Cronenberg si concentra sull’immanente e nonostante i pericoli della società del controllo, si dice affascinato dall’impatto che tecnologie come l’Intelligenza Artificiale possono avere sulla percezione della vita e dell’aldilà: “trovo interessante e possibile creare tramite una serie di computer e reti internet interconnesse tra diversi Paesi un aldilà artificiale dove avatar dei defunti possano conoscersi e trascorrere tempo insieme. Sarebbe una dimensione assolutamente falsa, ma è esattamente come il paradiso: una promessa falsa”.
É in fondo il sogno del personaggio incarnato da Vincent Cassel: “un voyeur di cadaveri che accetta la morte della moglie, ma vuole rimanere in contatto con lei tramite il corpo che continua a essere reale. Questo non è un falso rapporto, falso è il rapporto che propone la religione tra vivi e morti”.
Com’è prevedibile e assodato dalla sua filmografia, nessuna damnatio contro le innovazioni tecnologiche, dunque. Perché, spiega il cineasta: “Il corpo è tecnologia. La tecnologia è corpo. Negli anni Quaranta e Cinquanta c’era quest’idea fantascientifica secondo la quale la tecnologia ci sarebbe arrivata dagli alieni, ma la tecnologia è umana. Riflette ciò che noi siamo, è un’estensione della nostra voce, del nostro cervello, del nostro corpo. L’Intelligenza Artificiale ne è un esempio”.
Eppure Cronemberg respinge ogni legame tra il suo Karsh ed Elon Musk: “il protagonista non è un magnate di successo, né ha le sue ambizioni politiche.

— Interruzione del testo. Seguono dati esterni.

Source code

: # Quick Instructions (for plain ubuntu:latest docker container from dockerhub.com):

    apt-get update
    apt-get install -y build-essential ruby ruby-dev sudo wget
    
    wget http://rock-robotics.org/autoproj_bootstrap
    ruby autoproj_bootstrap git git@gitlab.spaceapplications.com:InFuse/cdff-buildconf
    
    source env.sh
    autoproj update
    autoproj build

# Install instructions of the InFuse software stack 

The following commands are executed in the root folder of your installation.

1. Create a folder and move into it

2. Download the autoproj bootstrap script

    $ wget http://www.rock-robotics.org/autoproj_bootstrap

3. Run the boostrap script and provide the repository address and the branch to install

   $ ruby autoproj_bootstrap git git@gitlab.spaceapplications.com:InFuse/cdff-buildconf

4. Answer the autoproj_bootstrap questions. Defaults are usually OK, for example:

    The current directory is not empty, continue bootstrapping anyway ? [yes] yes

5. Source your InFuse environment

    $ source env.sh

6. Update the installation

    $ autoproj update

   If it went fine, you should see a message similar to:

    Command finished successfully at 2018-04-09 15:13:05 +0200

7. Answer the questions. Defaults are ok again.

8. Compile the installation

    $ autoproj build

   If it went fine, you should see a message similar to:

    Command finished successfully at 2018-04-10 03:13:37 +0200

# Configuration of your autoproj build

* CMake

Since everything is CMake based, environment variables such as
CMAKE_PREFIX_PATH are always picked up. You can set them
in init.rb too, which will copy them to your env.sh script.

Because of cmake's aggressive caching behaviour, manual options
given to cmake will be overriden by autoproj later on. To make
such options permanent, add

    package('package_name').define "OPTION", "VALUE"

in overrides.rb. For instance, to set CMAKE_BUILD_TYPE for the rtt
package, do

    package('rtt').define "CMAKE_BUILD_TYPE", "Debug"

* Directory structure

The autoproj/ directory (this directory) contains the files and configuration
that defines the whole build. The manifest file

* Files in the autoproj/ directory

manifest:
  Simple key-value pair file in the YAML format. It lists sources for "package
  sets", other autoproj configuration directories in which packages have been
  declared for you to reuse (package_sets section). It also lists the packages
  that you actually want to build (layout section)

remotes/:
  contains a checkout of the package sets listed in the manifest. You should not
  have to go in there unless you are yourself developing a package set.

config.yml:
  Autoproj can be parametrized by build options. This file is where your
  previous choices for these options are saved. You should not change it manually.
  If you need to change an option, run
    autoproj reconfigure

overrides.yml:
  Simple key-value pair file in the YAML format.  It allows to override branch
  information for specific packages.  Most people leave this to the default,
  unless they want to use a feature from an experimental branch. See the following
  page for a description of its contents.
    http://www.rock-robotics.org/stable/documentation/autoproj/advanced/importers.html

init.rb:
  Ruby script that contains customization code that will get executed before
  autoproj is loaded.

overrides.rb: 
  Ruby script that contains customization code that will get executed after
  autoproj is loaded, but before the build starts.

Ammetto che guidavo e guido una Tesla; ma oltre a ciò non trovo nessuna connessione tra il personaggio e l’imprenditore”.
In chiosa, una professione di umiltà pregna di understament: l’autore di Videodrome giura di non “essersi mai sentito un visionario, sono solo un osservatore della realtà, cerco di capire la condizione umana. Se alcuni film che ho creato possono sembrare visionari è un caso. Non ho mai mirato ad essere un profeta con le mie opere”.